§ **Work order**:
Please retype only the lines below that run from the one containing "Start the Game: Run" through the last line, both included, without altering a word.
#### Listed records ####
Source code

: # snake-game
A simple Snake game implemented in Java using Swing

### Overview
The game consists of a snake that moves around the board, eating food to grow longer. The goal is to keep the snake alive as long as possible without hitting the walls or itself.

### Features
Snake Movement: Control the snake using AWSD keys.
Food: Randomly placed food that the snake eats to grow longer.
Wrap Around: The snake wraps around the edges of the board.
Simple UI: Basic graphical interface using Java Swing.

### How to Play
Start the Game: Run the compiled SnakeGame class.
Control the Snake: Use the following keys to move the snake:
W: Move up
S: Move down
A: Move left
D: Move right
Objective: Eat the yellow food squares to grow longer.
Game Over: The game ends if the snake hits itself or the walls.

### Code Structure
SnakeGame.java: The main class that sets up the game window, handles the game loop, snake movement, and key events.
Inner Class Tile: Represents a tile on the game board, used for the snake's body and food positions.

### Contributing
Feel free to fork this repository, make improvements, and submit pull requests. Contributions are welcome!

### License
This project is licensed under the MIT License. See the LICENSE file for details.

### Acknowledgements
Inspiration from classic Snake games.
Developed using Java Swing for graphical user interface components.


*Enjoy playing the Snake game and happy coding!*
####
§ **Answer area**:
Start the Game: Run the compiled SnakeGame class.
Control the Snake: Use the following keys to move the snake:
W: Move up
S: Move down
A: Move left
D: Move right
Objective: Eat the yellow food squares to grow longer.
Game Over: The game ends if the snake hits itself or the walls.

### Code Structure
SnakeGame.java: The main class that sets up the game window, handles the game loop, snake movement, and key events.
Inner Class Tile: Represents a tile on the game board, used for the snake's body and food positions.

### Contributing
Feel free to fork this repository, make improvements, and submit pull requests. Contributions are welcome!

### License
This project is licensed under the MIT License. See the LICENSE file for details.

### Acknowledgements
Inspiration from classic Snake games.
Developed using Java Swing for graphical user interface components.


*Enjoy playing the Snake game and happy coding!*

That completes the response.